» Exercise directions
Go through the listing below. Copy each line that has the string "login".

Material shown Start Marker

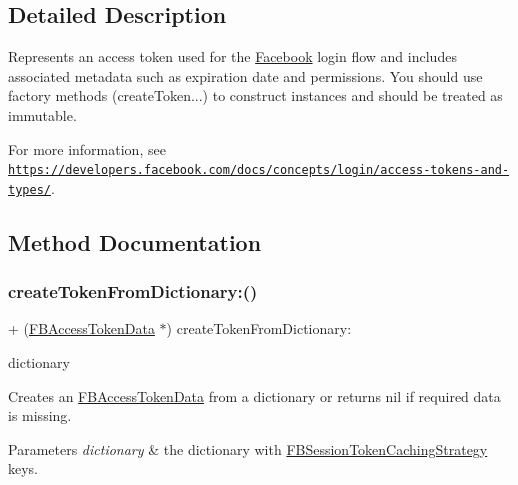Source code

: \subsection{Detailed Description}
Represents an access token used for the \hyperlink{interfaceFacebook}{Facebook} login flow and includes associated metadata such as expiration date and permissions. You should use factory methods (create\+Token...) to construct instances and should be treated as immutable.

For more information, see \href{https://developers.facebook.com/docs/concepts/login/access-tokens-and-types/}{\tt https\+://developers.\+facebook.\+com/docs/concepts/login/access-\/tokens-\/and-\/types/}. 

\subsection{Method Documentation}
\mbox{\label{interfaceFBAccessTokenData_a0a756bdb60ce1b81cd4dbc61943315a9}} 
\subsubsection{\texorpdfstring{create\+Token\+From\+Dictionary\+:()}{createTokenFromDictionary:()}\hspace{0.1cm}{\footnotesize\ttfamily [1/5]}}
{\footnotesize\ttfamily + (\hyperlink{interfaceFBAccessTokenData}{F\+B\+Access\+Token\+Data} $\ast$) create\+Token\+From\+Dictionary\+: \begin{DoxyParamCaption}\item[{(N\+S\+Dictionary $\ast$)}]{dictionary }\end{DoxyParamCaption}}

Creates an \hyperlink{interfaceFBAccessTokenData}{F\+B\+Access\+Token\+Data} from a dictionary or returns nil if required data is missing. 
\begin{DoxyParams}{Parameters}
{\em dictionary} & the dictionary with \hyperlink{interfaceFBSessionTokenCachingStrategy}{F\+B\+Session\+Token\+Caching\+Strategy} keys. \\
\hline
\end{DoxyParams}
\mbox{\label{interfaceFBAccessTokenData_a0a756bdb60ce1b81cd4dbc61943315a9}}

Material shown End Marker

» Exercise answer
Represents an access token used for the \hyperlink{interfaceFacebook}{Facebook} login flow and includes associated metadata such as expiration date and permissions. You should use factory methods (create\+Token...) to construct instances and should be treated as immutable.
For more information, see \href{https://developers.facebook.com/docs/concepts/login/access-tokens-and-types/}{\tt https\+://developers.\+facebook.\+com/docs/concepts/login/access-\/tokens-\/and-\/types/}. 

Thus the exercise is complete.